__INSTRUCTIONS FOR THE TASK__. Copies of all lines that contain "your" are needed; take them from the data below.

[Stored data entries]
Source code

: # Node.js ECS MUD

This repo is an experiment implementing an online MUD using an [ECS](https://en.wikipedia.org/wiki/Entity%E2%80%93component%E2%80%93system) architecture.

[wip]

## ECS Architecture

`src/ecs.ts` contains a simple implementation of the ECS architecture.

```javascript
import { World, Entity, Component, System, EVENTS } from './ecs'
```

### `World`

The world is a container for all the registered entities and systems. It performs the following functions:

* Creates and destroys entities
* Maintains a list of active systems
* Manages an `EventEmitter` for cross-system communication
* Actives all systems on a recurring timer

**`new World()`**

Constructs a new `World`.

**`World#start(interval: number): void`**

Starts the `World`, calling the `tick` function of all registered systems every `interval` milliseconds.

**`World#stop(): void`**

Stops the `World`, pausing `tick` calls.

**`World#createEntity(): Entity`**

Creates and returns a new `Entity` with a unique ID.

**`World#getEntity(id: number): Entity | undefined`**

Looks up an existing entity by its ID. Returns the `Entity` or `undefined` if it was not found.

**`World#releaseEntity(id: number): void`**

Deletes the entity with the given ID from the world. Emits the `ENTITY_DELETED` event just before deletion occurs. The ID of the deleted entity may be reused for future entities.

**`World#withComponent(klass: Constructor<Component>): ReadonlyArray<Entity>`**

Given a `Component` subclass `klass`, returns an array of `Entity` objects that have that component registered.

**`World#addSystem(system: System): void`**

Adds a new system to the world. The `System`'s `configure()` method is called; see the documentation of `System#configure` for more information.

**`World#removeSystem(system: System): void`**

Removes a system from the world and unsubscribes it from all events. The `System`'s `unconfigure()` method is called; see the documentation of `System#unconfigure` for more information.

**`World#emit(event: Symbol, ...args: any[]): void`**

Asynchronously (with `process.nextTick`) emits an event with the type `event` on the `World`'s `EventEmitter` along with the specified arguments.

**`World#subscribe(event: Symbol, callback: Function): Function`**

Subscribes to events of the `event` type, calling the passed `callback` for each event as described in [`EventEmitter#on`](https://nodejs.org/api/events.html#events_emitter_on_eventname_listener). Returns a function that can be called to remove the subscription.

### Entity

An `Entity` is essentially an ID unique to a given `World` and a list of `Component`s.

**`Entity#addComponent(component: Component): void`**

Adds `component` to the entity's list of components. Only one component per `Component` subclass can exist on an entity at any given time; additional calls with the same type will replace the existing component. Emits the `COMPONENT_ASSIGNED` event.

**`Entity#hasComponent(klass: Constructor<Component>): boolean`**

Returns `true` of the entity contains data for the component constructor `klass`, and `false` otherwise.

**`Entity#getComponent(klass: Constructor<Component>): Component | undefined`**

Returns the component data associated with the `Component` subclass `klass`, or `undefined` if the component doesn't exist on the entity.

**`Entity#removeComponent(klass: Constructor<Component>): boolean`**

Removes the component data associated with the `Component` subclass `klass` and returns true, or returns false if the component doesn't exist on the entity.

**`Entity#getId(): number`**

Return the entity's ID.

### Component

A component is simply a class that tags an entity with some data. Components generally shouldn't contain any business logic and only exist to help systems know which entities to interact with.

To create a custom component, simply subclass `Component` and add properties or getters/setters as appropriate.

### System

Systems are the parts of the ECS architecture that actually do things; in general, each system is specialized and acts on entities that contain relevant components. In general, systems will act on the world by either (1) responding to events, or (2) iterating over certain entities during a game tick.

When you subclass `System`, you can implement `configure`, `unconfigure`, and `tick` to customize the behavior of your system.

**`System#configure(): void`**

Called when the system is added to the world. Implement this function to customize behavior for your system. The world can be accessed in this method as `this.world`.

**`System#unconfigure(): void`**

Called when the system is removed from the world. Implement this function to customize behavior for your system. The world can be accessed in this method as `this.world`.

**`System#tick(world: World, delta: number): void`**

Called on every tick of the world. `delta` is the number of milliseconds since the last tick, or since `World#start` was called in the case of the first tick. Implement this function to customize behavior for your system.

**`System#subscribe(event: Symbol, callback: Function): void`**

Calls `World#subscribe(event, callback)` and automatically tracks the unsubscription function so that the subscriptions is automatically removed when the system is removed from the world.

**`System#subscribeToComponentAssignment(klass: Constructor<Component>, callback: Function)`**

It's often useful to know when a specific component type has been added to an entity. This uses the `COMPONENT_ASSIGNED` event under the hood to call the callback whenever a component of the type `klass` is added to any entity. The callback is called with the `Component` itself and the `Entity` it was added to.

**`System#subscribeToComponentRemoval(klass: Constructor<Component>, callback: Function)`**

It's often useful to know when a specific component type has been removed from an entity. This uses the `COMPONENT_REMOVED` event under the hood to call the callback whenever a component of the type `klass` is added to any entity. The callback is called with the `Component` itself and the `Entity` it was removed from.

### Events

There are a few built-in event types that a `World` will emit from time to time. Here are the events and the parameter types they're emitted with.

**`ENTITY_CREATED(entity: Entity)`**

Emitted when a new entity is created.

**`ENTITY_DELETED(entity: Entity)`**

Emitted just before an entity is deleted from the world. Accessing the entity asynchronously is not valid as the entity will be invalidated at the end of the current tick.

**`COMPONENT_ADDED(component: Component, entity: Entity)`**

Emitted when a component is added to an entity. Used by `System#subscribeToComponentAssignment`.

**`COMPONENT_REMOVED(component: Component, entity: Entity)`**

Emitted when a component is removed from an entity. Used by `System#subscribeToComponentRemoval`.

__SOLUTION TO THIS EXERCISE__.
When you subclass `System`, you can implement `configure`, `unconfigure`, and `tick` to customize the behavior of your system.
Called when the system is added to the world. Implement this function to customize behavior for your system. The world can be accessed in this method as `this.world`.
Called when the system is removed from the world. Implement this function to customize behavior for your system. The world can be accessed in this method as `this.world`.
Called on every tick of the world. `delta` is the number of milliseconds since the last tick, or since `World#start` was called in the case of the first tick. Implement this function to customize behavior for your system.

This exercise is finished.